[[ Records for this exercise, beginning ]]
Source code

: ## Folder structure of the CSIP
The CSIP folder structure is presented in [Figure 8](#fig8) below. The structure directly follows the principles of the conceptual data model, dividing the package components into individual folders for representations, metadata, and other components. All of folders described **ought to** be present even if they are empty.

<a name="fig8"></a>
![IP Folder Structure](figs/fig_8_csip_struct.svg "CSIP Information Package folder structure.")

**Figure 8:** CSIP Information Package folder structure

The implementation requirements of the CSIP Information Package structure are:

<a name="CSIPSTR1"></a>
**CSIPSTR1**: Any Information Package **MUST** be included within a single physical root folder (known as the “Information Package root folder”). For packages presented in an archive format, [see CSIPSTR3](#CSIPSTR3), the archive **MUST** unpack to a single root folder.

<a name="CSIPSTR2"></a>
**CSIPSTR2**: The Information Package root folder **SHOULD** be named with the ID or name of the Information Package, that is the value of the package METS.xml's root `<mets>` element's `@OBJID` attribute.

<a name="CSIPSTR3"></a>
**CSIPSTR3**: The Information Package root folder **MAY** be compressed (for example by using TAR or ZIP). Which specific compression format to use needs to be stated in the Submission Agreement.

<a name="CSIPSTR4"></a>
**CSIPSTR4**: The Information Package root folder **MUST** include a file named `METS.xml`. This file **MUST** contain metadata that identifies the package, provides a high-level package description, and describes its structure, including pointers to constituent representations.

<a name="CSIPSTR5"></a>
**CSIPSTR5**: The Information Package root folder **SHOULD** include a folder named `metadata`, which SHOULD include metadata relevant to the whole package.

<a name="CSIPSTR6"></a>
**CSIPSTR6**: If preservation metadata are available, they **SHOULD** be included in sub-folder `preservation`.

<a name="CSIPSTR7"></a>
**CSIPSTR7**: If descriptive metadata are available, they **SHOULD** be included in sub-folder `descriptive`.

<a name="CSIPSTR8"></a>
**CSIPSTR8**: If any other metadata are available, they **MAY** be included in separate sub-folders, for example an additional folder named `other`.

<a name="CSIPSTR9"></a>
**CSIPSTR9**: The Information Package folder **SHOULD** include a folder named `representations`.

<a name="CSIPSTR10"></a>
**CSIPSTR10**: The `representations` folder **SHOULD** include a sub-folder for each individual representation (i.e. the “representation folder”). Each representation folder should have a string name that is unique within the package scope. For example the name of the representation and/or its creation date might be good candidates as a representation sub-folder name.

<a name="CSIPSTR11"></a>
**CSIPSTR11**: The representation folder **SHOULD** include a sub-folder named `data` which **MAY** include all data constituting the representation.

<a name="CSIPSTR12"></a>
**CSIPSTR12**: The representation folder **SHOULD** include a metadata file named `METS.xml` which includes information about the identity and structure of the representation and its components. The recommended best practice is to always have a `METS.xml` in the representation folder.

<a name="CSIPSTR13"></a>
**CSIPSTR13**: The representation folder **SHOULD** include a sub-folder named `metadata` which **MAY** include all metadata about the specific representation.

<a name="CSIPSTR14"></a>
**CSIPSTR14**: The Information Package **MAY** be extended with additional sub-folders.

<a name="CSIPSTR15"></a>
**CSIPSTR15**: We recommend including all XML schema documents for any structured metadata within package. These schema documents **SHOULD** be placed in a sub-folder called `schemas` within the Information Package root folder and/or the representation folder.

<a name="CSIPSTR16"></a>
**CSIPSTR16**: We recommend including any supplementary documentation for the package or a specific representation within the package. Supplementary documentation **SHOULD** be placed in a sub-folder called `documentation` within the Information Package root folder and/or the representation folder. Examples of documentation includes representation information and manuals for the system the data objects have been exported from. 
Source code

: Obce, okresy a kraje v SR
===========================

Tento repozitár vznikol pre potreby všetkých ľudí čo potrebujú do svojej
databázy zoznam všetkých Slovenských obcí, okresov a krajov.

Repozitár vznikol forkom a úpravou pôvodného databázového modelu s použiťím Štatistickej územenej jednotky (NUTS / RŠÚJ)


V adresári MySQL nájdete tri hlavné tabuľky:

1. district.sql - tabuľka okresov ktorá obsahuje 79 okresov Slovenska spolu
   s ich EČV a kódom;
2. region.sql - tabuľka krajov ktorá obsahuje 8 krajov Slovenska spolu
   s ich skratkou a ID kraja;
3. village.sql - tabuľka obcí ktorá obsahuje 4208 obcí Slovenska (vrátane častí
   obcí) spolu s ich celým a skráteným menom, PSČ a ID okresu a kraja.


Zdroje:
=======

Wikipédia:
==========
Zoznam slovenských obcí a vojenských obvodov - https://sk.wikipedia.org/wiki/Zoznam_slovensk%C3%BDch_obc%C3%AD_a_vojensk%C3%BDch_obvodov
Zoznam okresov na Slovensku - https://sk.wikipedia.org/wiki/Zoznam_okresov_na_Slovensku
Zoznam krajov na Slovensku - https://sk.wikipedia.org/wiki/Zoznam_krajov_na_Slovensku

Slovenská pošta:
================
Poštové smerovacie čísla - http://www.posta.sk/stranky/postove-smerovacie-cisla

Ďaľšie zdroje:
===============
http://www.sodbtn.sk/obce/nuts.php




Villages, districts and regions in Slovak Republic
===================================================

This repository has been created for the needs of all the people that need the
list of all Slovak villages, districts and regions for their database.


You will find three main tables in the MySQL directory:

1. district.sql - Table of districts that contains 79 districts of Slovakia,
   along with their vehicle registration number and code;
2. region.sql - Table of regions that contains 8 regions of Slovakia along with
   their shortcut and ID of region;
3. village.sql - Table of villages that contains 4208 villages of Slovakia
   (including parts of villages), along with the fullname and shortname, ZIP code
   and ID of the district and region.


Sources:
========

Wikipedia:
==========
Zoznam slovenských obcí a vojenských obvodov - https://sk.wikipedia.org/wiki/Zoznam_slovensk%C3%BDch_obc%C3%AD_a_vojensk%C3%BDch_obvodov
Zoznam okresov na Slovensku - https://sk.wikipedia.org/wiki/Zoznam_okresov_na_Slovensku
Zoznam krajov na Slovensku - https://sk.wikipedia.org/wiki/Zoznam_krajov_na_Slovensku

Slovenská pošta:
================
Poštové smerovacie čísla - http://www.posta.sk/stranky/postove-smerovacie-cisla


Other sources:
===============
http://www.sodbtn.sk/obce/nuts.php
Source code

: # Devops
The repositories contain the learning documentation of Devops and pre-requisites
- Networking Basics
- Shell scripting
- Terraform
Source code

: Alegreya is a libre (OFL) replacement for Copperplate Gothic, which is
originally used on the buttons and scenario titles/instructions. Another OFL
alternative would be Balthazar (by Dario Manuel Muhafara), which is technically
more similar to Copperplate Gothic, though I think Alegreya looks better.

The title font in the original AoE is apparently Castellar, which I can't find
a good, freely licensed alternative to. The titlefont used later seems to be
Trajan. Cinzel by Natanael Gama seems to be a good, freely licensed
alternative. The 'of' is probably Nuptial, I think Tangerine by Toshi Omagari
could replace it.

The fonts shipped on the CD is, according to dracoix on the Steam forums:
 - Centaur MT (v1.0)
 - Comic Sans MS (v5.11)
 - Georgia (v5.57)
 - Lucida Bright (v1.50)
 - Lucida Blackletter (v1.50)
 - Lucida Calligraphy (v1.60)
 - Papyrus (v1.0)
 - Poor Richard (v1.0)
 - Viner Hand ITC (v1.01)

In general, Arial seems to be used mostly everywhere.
[[ Records for this exercise, end ]]
**What is needed:**
Count how many of the lines in the material include the word "called", and state that number without anything else.

**Answer to the exercise:**
2